►

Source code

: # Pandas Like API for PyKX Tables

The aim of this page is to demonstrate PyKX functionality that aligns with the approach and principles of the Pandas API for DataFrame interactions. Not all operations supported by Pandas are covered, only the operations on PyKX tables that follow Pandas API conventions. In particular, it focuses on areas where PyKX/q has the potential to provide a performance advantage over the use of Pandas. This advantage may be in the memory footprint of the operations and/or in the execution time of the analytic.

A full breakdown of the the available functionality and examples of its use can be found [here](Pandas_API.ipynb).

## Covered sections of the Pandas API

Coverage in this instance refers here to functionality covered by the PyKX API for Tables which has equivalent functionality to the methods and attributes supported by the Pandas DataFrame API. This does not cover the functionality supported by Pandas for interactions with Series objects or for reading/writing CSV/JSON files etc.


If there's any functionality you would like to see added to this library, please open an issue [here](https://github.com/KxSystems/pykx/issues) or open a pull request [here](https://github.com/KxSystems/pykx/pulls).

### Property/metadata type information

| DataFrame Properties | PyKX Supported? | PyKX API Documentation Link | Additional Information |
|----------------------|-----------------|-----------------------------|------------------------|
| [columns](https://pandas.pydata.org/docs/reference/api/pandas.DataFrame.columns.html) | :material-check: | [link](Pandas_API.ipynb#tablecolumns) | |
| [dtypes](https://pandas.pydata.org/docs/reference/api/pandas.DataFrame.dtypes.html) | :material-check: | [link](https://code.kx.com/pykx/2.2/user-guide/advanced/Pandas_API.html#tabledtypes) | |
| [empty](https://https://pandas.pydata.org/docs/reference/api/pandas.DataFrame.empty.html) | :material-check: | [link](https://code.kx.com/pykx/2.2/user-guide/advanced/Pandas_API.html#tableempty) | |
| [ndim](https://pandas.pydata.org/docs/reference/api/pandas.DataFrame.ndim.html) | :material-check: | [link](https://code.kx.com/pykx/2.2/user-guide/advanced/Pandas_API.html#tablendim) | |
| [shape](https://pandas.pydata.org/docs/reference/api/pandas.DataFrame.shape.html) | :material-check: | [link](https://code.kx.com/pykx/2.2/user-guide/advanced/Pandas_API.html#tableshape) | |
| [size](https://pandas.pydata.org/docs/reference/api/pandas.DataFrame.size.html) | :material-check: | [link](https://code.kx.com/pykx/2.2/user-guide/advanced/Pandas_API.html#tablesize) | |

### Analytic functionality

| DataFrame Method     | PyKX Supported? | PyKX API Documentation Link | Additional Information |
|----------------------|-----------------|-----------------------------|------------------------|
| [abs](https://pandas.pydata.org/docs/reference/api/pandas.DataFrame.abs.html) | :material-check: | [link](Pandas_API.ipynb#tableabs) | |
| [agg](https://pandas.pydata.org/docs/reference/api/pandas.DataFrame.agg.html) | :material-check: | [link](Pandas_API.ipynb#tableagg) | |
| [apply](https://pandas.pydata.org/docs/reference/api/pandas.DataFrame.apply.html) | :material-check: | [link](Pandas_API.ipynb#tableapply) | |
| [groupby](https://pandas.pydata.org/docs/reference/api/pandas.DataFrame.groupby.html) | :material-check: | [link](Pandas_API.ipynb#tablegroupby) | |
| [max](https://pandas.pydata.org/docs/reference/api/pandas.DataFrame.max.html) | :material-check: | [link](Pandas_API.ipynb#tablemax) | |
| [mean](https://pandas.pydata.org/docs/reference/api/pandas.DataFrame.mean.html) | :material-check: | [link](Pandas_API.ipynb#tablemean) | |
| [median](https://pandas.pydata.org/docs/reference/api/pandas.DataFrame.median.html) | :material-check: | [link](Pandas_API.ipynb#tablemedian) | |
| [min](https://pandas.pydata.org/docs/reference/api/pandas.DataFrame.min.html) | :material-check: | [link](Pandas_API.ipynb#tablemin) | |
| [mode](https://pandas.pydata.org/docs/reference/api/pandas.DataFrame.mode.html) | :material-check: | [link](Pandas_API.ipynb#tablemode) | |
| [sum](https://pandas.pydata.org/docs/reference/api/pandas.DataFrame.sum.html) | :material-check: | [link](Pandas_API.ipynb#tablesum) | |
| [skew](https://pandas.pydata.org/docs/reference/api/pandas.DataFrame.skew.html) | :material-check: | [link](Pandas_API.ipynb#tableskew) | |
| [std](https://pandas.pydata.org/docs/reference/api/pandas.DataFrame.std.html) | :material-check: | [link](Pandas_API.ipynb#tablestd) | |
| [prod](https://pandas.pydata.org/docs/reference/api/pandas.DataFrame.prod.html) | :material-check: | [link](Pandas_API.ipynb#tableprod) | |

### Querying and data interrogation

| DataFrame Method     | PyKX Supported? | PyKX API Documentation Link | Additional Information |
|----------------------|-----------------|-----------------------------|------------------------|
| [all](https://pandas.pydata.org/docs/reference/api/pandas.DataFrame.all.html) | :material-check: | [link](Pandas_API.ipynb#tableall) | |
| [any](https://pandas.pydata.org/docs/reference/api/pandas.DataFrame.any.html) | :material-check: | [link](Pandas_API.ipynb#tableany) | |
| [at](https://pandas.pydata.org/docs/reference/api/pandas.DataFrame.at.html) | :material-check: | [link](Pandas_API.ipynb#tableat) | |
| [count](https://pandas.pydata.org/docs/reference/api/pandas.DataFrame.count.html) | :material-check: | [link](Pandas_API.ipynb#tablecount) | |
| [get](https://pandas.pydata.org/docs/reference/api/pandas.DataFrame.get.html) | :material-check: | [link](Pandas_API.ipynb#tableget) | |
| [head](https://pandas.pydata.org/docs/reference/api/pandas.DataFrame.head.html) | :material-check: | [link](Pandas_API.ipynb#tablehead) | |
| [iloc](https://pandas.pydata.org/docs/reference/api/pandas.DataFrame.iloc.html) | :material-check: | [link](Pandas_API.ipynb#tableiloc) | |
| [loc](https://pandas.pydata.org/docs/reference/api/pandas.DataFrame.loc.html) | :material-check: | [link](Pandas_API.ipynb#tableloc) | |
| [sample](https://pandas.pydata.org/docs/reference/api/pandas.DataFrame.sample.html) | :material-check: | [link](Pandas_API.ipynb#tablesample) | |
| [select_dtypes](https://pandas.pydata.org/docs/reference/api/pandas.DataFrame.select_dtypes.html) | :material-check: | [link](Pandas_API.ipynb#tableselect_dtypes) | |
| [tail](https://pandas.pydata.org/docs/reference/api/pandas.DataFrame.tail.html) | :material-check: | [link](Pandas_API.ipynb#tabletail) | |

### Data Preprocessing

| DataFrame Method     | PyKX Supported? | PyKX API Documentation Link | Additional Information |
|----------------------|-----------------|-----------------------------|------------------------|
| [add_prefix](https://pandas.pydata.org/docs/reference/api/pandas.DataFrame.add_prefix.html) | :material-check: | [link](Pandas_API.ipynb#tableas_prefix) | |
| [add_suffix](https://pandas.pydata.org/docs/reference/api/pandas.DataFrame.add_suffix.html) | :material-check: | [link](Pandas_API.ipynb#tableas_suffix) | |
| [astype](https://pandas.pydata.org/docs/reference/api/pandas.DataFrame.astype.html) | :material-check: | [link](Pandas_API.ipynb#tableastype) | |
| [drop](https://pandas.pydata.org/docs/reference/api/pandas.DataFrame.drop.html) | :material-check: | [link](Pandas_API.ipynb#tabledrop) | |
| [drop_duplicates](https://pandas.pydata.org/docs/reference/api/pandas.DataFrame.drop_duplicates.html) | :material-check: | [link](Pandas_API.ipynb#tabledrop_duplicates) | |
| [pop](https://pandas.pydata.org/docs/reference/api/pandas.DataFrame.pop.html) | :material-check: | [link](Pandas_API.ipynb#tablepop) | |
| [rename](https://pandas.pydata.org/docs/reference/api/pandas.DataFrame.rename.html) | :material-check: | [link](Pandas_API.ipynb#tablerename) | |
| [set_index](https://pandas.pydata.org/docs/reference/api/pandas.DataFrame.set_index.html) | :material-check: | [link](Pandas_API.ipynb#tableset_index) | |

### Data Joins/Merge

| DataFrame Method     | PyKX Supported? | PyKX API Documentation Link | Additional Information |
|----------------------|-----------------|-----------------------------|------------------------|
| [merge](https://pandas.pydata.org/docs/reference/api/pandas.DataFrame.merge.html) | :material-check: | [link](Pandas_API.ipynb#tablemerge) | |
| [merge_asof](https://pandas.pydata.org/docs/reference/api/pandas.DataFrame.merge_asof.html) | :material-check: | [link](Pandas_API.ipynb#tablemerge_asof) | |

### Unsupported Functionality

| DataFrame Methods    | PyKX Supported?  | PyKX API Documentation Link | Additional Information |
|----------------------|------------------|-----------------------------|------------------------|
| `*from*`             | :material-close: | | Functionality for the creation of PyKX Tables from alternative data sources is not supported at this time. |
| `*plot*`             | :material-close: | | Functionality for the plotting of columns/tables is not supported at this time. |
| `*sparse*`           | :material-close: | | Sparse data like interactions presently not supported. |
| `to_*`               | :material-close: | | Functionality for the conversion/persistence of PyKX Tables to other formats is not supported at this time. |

◄

PROBLEM DESCRIPTION | Extract the lines of the preceding material that run from the line with "for PyKX Tables" through the line with "The aim of this", inclusive, reproducing them exactly and adding nothing.

EXPECTED ANSWER |
: # Pandas Like API for PyKX Tables

The aim of this page is to demonstrate PyKX functionality that aligns with the approach and principles of the Pandas API for DataFrame interactions. Not all operations supported by Pandas are covered, only the operations on PyKX tables that follow Pandas API conventions. In particular, it focuses on areas where PyKX/q has the potential to provide a performance advantage over the use of Pandas. This advantage may be in the memory footprint of the operations and/or in the execution time of the analytic.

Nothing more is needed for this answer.